(Exercise aim): Determine how many lines in the records below include the word "then" and output that number alone.

(Dataset records):

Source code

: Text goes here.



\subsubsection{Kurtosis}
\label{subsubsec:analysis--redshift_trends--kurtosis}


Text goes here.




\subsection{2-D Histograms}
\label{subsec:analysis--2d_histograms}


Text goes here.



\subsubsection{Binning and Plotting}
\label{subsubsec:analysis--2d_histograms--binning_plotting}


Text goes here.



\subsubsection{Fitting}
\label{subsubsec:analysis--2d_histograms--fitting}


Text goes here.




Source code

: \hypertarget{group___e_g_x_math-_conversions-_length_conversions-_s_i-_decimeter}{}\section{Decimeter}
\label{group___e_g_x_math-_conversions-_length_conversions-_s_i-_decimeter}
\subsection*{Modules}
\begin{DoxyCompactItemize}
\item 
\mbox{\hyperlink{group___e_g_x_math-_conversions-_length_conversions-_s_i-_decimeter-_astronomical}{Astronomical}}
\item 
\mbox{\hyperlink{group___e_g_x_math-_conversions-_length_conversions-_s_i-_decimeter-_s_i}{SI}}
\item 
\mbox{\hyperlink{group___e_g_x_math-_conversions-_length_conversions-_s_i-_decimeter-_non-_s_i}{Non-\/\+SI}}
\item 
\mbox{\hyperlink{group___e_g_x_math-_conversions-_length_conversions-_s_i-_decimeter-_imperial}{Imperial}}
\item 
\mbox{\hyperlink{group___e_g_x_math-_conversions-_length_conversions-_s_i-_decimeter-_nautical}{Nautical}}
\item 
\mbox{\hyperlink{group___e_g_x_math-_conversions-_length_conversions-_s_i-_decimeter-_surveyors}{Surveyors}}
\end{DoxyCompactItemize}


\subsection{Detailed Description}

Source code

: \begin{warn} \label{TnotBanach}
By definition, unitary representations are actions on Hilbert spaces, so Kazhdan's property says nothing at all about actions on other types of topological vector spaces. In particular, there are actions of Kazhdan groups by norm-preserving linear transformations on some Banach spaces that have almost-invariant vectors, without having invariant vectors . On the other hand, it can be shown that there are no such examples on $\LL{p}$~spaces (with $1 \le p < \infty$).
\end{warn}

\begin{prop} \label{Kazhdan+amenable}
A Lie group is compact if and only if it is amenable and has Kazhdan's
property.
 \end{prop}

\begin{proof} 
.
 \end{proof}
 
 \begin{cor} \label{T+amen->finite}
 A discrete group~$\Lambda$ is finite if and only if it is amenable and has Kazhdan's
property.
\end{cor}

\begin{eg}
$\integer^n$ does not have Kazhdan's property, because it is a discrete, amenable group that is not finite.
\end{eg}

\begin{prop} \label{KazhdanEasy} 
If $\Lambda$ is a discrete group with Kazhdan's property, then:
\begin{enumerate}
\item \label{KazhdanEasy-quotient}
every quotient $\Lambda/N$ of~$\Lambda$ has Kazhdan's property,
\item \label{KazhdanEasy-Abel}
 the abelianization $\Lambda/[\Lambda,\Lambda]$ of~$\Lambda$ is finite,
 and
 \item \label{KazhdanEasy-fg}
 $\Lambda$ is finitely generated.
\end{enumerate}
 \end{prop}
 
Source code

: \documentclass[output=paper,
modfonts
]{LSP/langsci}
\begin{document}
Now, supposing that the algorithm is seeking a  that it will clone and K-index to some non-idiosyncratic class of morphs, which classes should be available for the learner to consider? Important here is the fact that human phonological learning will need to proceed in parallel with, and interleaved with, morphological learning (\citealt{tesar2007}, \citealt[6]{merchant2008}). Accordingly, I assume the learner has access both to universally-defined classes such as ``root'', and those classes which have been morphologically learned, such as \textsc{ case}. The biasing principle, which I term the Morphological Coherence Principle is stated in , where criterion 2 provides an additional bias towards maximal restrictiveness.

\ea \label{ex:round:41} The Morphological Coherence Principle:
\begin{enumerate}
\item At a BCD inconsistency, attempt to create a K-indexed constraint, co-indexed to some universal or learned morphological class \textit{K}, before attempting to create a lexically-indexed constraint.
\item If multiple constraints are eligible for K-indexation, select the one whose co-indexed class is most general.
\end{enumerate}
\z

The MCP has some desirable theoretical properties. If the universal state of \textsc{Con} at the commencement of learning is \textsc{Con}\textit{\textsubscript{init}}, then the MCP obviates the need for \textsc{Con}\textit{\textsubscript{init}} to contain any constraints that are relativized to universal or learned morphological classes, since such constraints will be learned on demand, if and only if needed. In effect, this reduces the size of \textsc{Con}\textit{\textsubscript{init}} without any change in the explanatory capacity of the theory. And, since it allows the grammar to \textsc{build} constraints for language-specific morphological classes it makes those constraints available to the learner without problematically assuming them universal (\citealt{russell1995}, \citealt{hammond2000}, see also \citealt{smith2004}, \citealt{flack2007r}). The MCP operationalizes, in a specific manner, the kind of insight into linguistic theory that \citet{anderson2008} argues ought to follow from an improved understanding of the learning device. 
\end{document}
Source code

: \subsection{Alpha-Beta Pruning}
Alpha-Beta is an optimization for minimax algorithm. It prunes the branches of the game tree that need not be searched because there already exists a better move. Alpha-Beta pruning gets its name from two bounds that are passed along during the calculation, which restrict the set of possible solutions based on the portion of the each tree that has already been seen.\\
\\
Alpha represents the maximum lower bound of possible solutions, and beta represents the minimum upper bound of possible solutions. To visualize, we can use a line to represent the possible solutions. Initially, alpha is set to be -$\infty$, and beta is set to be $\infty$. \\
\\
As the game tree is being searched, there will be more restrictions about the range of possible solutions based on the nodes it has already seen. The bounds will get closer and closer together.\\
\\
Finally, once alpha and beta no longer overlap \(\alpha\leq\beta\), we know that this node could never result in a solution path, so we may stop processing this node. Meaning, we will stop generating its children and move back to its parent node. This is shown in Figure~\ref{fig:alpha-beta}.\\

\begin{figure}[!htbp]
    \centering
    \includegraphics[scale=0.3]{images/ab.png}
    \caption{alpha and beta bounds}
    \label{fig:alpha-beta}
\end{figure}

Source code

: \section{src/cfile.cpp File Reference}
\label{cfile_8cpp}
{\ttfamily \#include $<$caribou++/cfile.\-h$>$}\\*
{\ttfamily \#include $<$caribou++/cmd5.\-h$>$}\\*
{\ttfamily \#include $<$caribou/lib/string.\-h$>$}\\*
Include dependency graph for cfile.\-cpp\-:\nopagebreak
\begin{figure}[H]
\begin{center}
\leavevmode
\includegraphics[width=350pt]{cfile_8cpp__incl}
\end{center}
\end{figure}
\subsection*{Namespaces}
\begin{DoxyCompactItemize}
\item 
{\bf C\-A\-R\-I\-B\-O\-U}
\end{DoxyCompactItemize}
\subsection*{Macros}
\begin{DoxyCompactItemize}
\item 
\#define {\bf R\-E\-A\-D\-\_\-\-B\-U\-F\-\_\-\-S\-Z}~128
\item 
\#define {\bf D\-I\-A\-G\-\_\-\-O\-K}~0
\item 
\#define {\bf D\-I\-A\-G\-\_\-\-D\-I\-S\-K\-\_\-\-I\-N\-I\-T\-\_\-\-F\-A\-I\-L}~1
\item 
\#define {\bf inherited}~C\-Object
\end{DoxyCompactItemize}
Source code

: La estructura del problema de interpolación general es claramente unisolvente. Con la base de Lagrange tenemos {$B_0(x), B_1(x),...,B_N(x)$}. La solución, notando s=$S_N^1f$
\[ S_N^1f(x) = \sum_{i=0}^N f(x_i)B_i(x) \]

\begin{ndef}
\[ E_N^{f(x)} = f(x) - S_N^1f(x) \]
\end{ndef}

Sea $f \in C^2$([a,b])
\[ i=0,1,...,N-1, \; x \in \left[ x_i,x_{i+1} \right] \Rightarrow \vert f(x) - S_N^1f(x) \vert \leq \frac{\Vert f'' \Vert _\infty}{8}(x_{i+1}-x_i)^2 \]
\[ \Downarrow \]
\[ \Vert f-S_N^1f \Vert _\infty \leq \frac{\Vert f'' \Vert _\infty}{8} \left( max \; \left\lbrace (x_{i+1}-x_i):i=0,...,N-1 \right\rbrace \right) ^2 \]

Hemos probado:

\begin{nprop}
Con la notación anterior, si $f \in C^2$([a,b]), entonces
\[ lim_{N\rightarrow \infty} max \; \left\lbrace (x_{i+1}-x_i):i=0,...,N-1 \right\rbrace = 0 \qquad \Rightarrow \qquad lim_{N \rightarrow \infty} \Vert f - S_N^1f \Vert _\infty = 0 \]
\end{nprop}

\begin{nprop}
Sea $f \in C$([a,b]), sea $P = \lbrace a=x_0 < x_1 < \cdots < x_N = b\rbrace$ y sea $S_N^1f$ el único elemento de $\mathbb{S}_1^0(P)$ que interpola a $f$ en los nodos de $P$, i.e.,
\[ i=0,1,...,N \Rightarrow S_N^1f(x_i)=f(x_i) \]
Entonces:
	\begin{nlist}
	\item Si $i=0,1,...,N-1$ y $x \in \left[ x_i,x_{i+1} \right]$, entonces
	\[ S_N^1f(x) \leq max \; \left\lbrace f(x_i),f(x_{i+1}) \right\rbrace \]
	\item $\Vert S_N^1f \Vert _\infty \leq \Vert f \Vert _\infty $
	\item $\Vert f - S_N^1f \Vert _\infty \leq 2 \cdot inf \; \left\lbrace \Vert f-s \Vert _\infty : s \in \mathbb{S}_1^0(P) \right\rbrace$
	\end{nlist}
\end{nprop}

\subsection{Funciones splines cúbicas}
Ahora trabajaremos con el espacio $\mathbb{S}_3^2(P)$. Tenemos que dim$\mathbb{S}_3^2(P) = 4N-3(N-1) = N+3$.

(Task response): 2